24. Accordingly that based on the facts of this case, the mind of fair-minded and informed observer could conclude that there is real possibility that the learned judge is overly biased towards the Respondent/ Applicant herein and partial towards the Applicant/Respondent herein.

25. The Applicant submitted that the Employment and Labour Relations Court has unlimited jurisdiction all over Kenya , however that Section 15 of the Civil Procedure Act, instructs on places to file a case to the local limits where the parties reside and on the place where the cause of action arose. He argued that if indeed the Respondent’s explanation is anything to go by, then she should have filed this suit at the nearest court such as Machakos Court to avert extra costs on the applicant is forced to incur. Therefore that its apparent that the Respondent herein filed the suit in this Court in order to forum shop for a court that is likely to issue favourable orders to her.

26. It was submitted that Order 4, issued on 20th February, 2023 had not been prayed for. That the court ordered that the leave to file a substantive JR Application operate as stay of any further disciplinary action against the Respondent herein , when the orders sought in the application was regard to a particular Notice to Show cause letter dated 10th November, 2022 under reference number NCIC/ 372. That despite raising the said concern, the court was adamant and affirmed that the Orders barred any further disciplinary proceedings against the Respondent herein, ascertaining further that the Court was compromised.

27. The Applicant also submitted that the presence of Justice Ocharo in the out of Court discussion, and being the Husband of the Respondent herein and a Judge of Employment Court, raises more concern for the Applicant who are apprehensive that the said Justice Ocharo is asserting pressure on this Court to make a decision that is favourable to the Respondent as such the Court might not be impartial in its decision making with regard to this suit.

28. Based on the foregoing, the Applicant urged this Court to recuse herself and transfer this case for hearing and determination before any other court of competent jurisdiction.

Respondent’s Submissions. 29. The Respondent submitted that the Application for recusal herein is based on allegation of apprehension of bias by this Court, which allegations have no basis and does not meet the threshold that would require this court to recuse itself.

30. It was submitted that Black’s law dictionary 6th Edition defines recusal as the process by which a judge is disqualified on the objection of either party from hearing a lawsuit because of self-interest, bias or prejudice. He argued that the consideration that is taken by the Court is whether there is reasonable apprehension of Bias. In this they relied on the case of Kalpana H Rawal V Judicial Service Commission & 2 others [2016] eklr where the Court cited the case Of Magill v. Porter (2002) 2 AC 357,in which the House of Lords subsequently modified the test to whether a fair minded and informed observer, having considered the facts, would conclude that there was a real possibility that the judge was biased.

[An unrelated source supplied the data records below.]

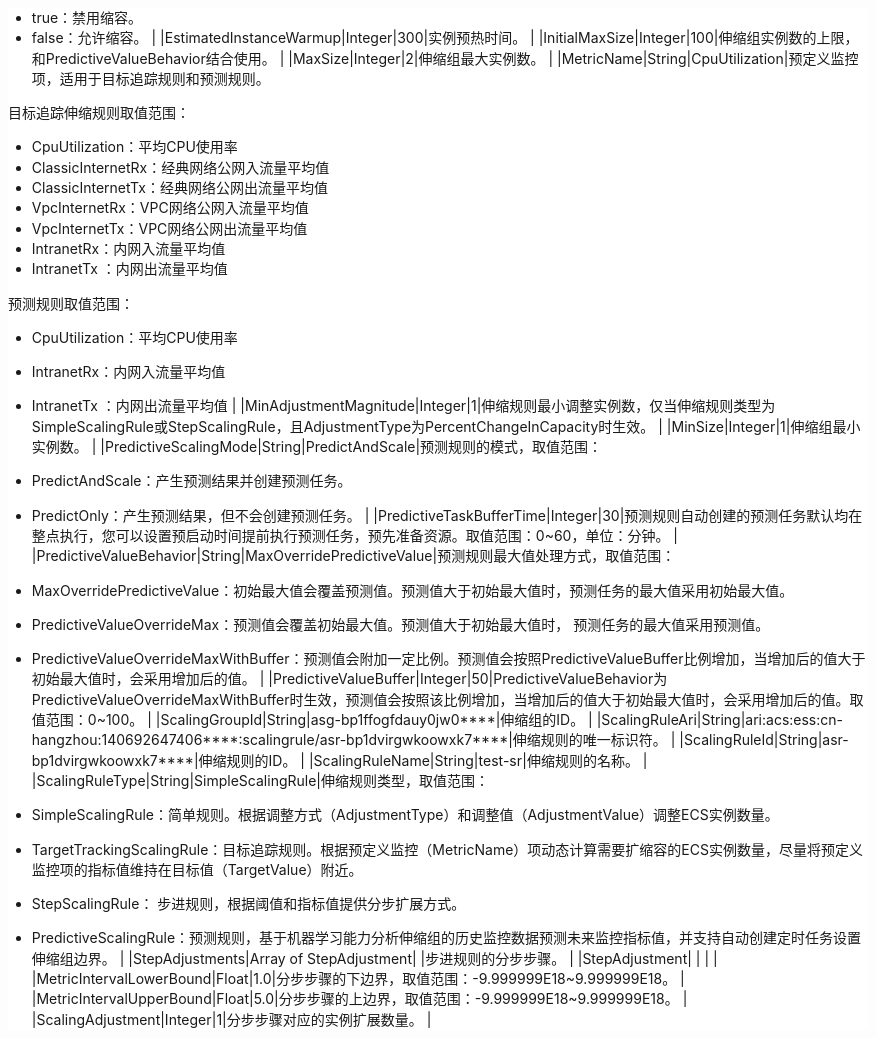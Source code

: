  -   true：禁用缩容。
-   false：允许缩容。 |
|EstimatedInstanceWarmup|Integer|300|实例预热时间。 |
|InitialMaxSize|Integer|100|伸缩组实例数的上限，和PredictiveValueBehavior结合使用。 |
|MaxSize|Integer|2|伸缩组最大实例数。 |
|MetricName|String|CpuUtilization|预定义监控项，适用于目标追踪规则和预测规则。

 目标追踪伸缩规则取值范围：

 -   CpuUtilization：平均CPU使用率
-   ClassicInternetRx：经典网络公网入流量平均值
-   ClassicInternetTx：经典网络公网出流量平均值
-   VpcInternetRx：VPC网络公网入流量平均值
-   VpcInternetTx：VPC网络公网出流量平均值
-   IntranetRx：内网入流量平均值
-   IntranetTx ：内网出流量平均值

 预测规则取值范围：

 -   CpuUtilization：平均CPU使用率
-   IntranetRx：内网入流量平均值
-   IntranetTx ：内网出流量平均值 |
|MinAdjustmentMagnitude|Integer|1|伸缩规则最小调整实例数，仅当伸缩规则类型为SimpleScalingRule或StepScalingRule，且AdjustmentType为PercentChangeInCapacity时生效。 |
|MinSize|Integer|1|伸缩组最小实例数。 |
|PredictiveScalingMode|String|PredictAndScale|预测规则的模式，取值范围：

 -   PredictAndScale：产生预测结果并创建预测任务。
-   PredictOnly：产生预测结果，但不会创建预测任务。 |
|PredictiveTaskBufferTime|Integer|30|预测规则自动创建的预测任务默认均在整点执行，您可以设置预启动时间提前执行预测任务，预先准备资源。取值范围：0~60，单位：分钟。 |
|PredictiveValueBehavior|String|MaxOverridePredictiveValue|预测规则最大值处理方式，取值范围：

 -   MaxOverridePredictiveValue：初始最大值会覆盖预测值。预测值大于初始最大值时，预测任务的最大值采用初始最大值。
-   PredictiveValueOverrideMax：预测值会覆盖初始最大值。预测值大于初始最大值时， 预测任务的最大值采用预测值。
-   PredictiveValueOverrideMaxWithBuffer：预测值会附加一定比例。预测值会按照PredictiveValueBuffer比例增加，当增加后的值大于初始最大值时，会采用增加后的值。 |
|PredictiveValueBuffer|Integer|50|PredictiveValueBehavior为PredictiveValueOverrideMaxWithBuffer时生效，预测值会按照该比例增加，当增加后的值大于初始最大值时，会采用增加后的值。取值范围：0~100。 |
|ScalingGroupId|String|asg-bp1ffogfdauy0jw0\*\*\*\*|伸缩组的ID。 |
|ScalingRuleAri|String|ari:acs:ess:cn-hangzhou:140692647406\*\*\*\*:scalingrule/asr-bp1dvirgwkoowxk7\*\*\*\*|伸缩规则的唯一标识符。 |
|ScalingRuleId|String|asr-bp1dvirgwkoowxk7\*\*\*\*|伸缩规则的ID。 |
|ScalingRuleName|String|test-sr|伸缩规则的名称。 |
|ScalingRuleType|String|SimpleScalingRule|伸缩规则类型，取值范围：

 -   SimpleScalingRule：简单规则。根据调整方式（AdjustmentType）和调整值（AdjustmentValue）调整ECS实例数量。
-   TargetTrackingScalingRule：目标追踪规则。根据预定义监控（MetricName）项动态计算需要扩缩容的ECS实例数量，尽量将预定义监控项的指标值维持在目标值（TargetValue）附近。
-   StepScalingRule： 步进规则，根据阈值和指标值提供分步扩展方式。
-   PredictiveScalingRule：预测规则，基于机器学习能力分析伸缩组的历史监控数据预测未来监控指标值，并支持自动创建定时任务设置伸缩组边界。 |
|StepAdjustments|Array of StepAdjustment| |步进规则的分步步骤。 |
|StepAdjustment| | | |
|MetricIntervalLowerBound|Float|1.0|分步步骤的下边界，取值范围：-9.999999E18~9.999999E18。 |
|MetricIntervalUpperBound|Float|5.0|分步步骤的上边界，取值范围：-9.999999E18~9.999999E18。 |
|ScalingAdjustment|Integer|1|分步步骤对应的实例扩展数量。 |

31. They also relied on the case of Attorney General of Kenya V Prof. Anyang Nyong’o & 10 others EACJ Application No. 5 of 2007 where it was held that;-“We think that the objective test of “reasonable apprehension of bias” is good law. The test is stated variously, but amounts to this: do the circumstances give rise to a reasonable apprehension, in the mind of the reasonable, fair minded and informed member of the public that the judge did not (will not) apply his mind to the case impartially. Needless to say, a litigant who seeks disqualification of a judge comes to court because of his own perception that there is appearance of bias on the part of the judge. The court however, has to envisage what would be the perception of a member of the public who is not only reasonable but also fair minded and informed about all the circumstances of the case.”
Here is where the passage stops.